En cette fin d’année 1736, diminué par la maladie, un début de paralysie, des saignées, l'émétique et autres remèdes violents, et même poussé au reniement de mon appel par les curés les plus opposés, je me faisais lire encore le dernier ouvrage de Monseigneur de Montpellier en faveur des miracles contre M. l’archevêque de Sens. J’en étais si édifié et si pénétré, que j’assurais n’avoir jamais rien lu ni entendu de plus beau[7].

 

F. Caillebot de La Salle, anc. évêque de Tournai, ci devant abbé de Rebais

L'Abbaye de Rebais dans "Monasticon Gallicanum"

L'Abbaye de Rebais dans "Monasticon Gallicanum"

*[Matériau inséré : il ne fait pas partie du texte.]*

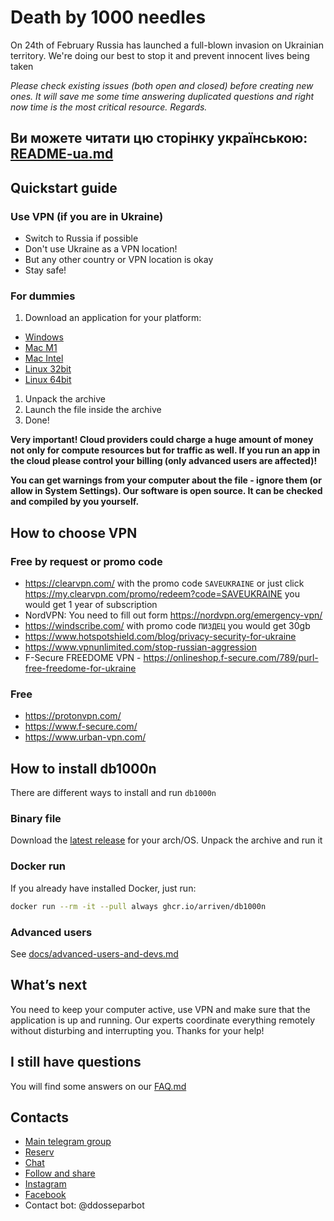 # Death by 1000 needles

On 24th of February Russia has launched a full-blown invasion on Ukrainian territory. We're doing our best to stop it and prevent innocent lives being taken

_Please check existing issues (both open and closed) before creating new ones. It will save me some time answering duplicated questions and right now time is the most critical resource. Regards._

## Ви можете читати цю сторінку українською: [README-ua.md](README-ua.md)

## Quickstart guide

### Use VPN (if you are in Ukraine)

- Switch to Russia if possible
- Don't use Ukraine as a VPN location!
- But any other country or VPN location is okay
- Stay safe!

### For dummies

1. Download an application for your platform:

- [Windows](https://github.com/Arriven/db1000n/releases/download/v0.5.17/db1000n-v0.5.17-windows-386.zip)
- [Mac M1](https://github.com/Arriven/db1000n/releases/download/v0.5.17/db1000n-v0.5.17-darwin-arm64.tar.gz)
- [Mac Intel](https://github.com/Arriven/db1000n/releases/download/v0.5.17/db1000n-v0.5.17-darwin-amd64.tar.gz)
- [Linux 32bit](https://github.com/Arriven/db1000n/releases/download/v0.5.17/db1000n-v0.5.17-linux-386.zip)
- [Linux 64bit](https://github.com/Arriven/db1000n/releases/download/v0.5.17/db1000n-v0.5.17-linux-amd64.tar.gz)

1. Unpack the archive
1. Launch the file inside the archive
1. Done!

**Very important! Cloud providers could charge a huge amount of money not only for compute resources but for traffic as well. If you run an app in the cloud please control your billing (only advanced users are affected)!**

**You can get warnings from your computer about the file - ignore them (or allow in System Settings). Our software is open source. It can be checked and compiled by you yourself.**

## How to choose VPN

### Free by request or promo code

- <https://clearvpn.com/> with the promo code `SAVEUKRAINE` or just click <https://my.clearvpn.com/promo/redeem?code=SAVEUKRAINE> you would get 1 year of subscription
- NordVPN: You need to fill out form <https://nordvpn.org/emergency-vpn/>
- <https://windscribe.com/> with promo code `ПИЗДЕЦ` you would get 30gb
- <https://www.hotspotshield.com/blog/privacy-security-for-ukraine>
- <https://www.vpnunlimited.com/stop-russian-aggression>
- F-Secure FREEDOME VPN - <https://onlineshop.f-secure.com/789/purl-free-freedome-for-ukraine>

### Free

- <https://protonvpn.com/>
- <https://www.f-secure.com/>
- <https://www.urban-vpn.com/>

## How to install db1000n

There are different ways to install and run `db1000n`

### Binary file

Download the [latest release](https://github.com/Arriven/db1000n/releases/latest) for your arch/OS.
Unpack the archive and run it

### Docker run

If you already have installed Docker, just run:

```bash
docker run --rm -it --pull always ghcr.io/arriven/db1000n
```

### Advanced users

See [docs/advanced-users-and-devs.md](docs/advanced-users-and-devs.md)

## What’s next

You need to keep your computer active, use VPN and make sure that the application is up and running.
Our experts coordinate everything remotely without disturbing and interrupting you.
Thanks for your help!

## I still have questions

You will find some answers on our [FAQ.md](FAQ.md)

## Contacts

- [Main telegram group](https://t.me/ddos_separ)
- [Reserv](https://t.me/+z_-Tk4zT4IxmNGQy)
- [Chat](https://t.me/+9GPKhDPGHPAzZjdi)
- [Follow and share](https://instagram.com/ddos_attack_separ)
- [Instagram](https://instagram.com/ddos_attack_separ)
- [Facebook](https://www.facebook.com/ddos.attack.separ)
- Contact bot: @ddosseparbot
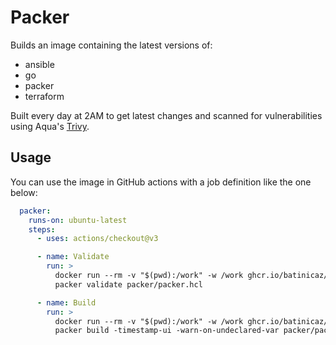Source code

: # Packer

Builds an image containing the latest versions of:

* ansible
* go
* packer
* terraform

Built every day at 2AM to get latest changes and scanned for vulnerabilities using Aqua's [Trivy](https://github.com/aquasecurity/trivy).

## Usage

You can use the image in GitHub actions with a job definition like the one below:

```yaml
  packer:
    runs-on: ubuntu-latest
    steps:
      - uses: actions/checkout@v3

      - name: Validate
        run: >
          docker run --rm -v "$(pwd):/work" -w /work ghcr.io/batinicaz/packer:latest
          packer validate packer/packer.hcl

      - name: Build
        run: >
          docker run --rm -v "$(pwd):/work" -w /work ghcr.io/batinicaz/packer:latest
          packer build -timestamp-ui -warn-on-undeclared-var packer/packer.hcl
```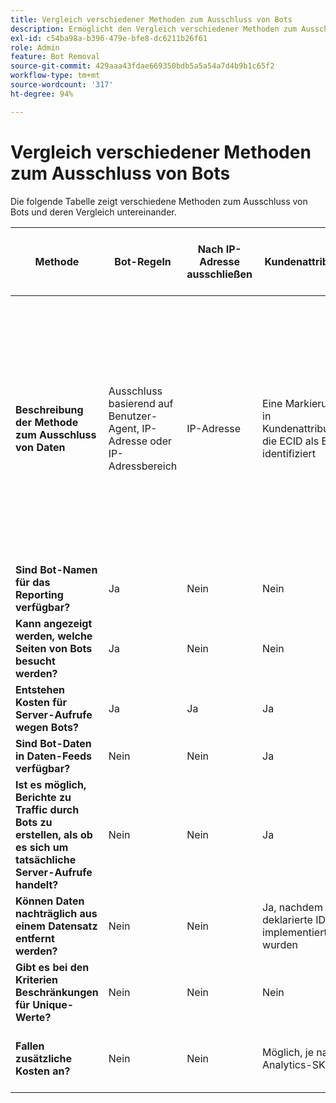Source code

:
 ```yaml
---
title: Vergleich verschiedener Methoden zum Ausschluss von Bots
description: Ermöglicht den Vergleich verschiedener Methoden zum Ausschluss von Bots.
exl-id: c54ba98a-b396-479e-bfe8-dc6211b26f61
role: Admin
feature: Bot Removal
source-git-commit: 429aaa43fdae669350bdb5a5a54a7d4b9b1c65f2
workflow-type: tm+mt
source-wordcount: '317'
ht-degree: 94%

---
```


# Vergleich verschiedener Methoden zum Ausschluss von Bots

Die folgende Tabelle zeigt verschiedene Methoden zum Ausschluss von Bots und deren Vergleich untereinander.

| Methode | Bot-Regeln | Nach IP-Adresse ausschließen | Kundenattribute | Segmentierung | Bewertung durch Dritte + Segmentierung | Unterdrücken des Server-Aufrufs für Bots zur Laufzeit | Benutzerspezifische DB VISTA-Regel |
| --- | --- | --- | --- | --- | --- | --- | --- |
| **Beschreibung der Methode zum Ausschluss von Daten** | Ausschluss basierend auf Benutzer-Agent, IP-Adresse oder IP-Adressbereich | IP-Adresse | Eine Markierung in Kundenattributen, die ECID als Bot identifiziert | Kriterien in einem Analytics-Segment, das bekannte Bots basierend auf dem Verhalten von Bots identifiziert | Ein Drittanbieter wie z. B. [Perimeter X](https://www.perimeterx.com) oder [Akamai Bot Manager](https://www.akamai.com/de/de/products/security/bot-manager.jsp) weist jeder Seitenansicht einen Wert zu, der angibt, mit welcher Wahrscheinlichkeit es sich um einen Bot handelt. Die Bewertung wird an Analytics gesendet und Segmente können verwendet werden, um Daten basierend auf dem Ergebnis auszufiltern. | Client-seitige Logik verhindert, dass der Server-Aufruf von Analytics für Bots ausgeführt wird. | Eine VISTA-Regel verschiebt Traffic von Bots, die bestimmte Kriterien erfüllen, in eine separate Report Suite. |
| **Sind Bot-Namen für das Reporting verfügbar?** | Ja | Nein | Nein | Nein | Nein | Nein | Ja |
| **Kann angezeigt werden, welche Seiten von Bots besucht werden?** | Ja | Nein | Nein | Nein | Ja | Nein | Ja |
| &#x200B;**Entstehen Kosten für Server-Aufrufe wegen Bots?** | Ja | Ja | Ja | Ja | Ja | Nein | Ja |
| **Sind Bot-Daten in Daten-Feeds verfügbar?** | Nein | Nein | Ja | Ja | Ja | Nein | Ja |
| **Ist es möglich, Berichte zu Traffic durch Bots zu erstellen, als ob es sich um tatsächliche Server-Aufrufe handelt?** | Nein | Nein | Ja | Ja | Ja | Nein | Nein |
| **Können Daten nachträglich aus einem Datensatz entfernt werden?** | Nein | Nein | Ja, nachdem deklarierte IDs implementiert wurden | Ja | Ja, sobald die Bewertungen implementiert wurden | Nein | Nein |
| **Gibt es bei den Kriterien Beschränkungen für Unique-Werte?** | Nein | Nein | Nein | Ja | Nein | Nein | Nein |
| **Fallen zusätzliche Kosten an?** | Nein | Nein | Möglich, je nach Analytics-SKU | Nein | Ja | Nein | Ja – es gibt Kosten für die Implementierung und Pflege einer VISTA-Regel |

Nouvelles ecclésiastiques pour l'année 1736

De Paris,

« M. l’ancien Evêque de Tournay mourut dans son abbaye de Rebais Diocèse de Meaux, à 11 h & demie du soir, le jour de Saint Thomas, le 21 Déc. 1736, âgé de 84 ans, après avoir seulement reçu l’Extrême Onction des mains du R.P. Prieur de l’abbaye. Une apoplexie dans laquelle il étoit tombé le 14 du même mois, fut suivie dans l’instant d’une paralisie qui le jetta principalement sur le côté gauche de la tête & qui fui fit perdre pour toujours l’usage de la parole […] ».

 


[1] Ce texte fictif est inspiré des différents témoignages sur la vie de l’évêque François Caillebot de La Salle (1656-1734), cités en références et in-extenso dans la notice correspondante de notre catalogue raisonné en ligne.

[2] Mercure Galant, mai 1690, p. 215-216.

[3] Mémoires du marquis de Sourches sur le règne de Louis XIV, 1660, Volumes 3-4, p. 241.

[4] Inventaire du fonds français, graveurs du XVIIe siècle, tome IV, n°386, p. 597-598. 

[5] René Cerveau, Nécrologe des plus célèbres défenseurs et confesseurs de la vérité au 18e siècle contenant les principales circonstances de la vie et de la mort des personnes de l'un et de l'autre sexe, qui ont été recommandables par leur piété, leur science et attachement à la vérité, et surtout par les persécutions qu'elles ont essuyées au sujet du formulaire, et de la part des Jésuites, sans éditeur, 1760, partie 1, p. 292-293.

[6] Mercure Galant, avril 1705, p. 147-148.

[7] Nouvelles Ecclésiastiques, ou Mémoires pour servir à l'Histoire de la Constitution Unigenitus, vol. 3, qui contient les années 1734, 1735, 1736 et 1737, Amsterdam, p. 45-46.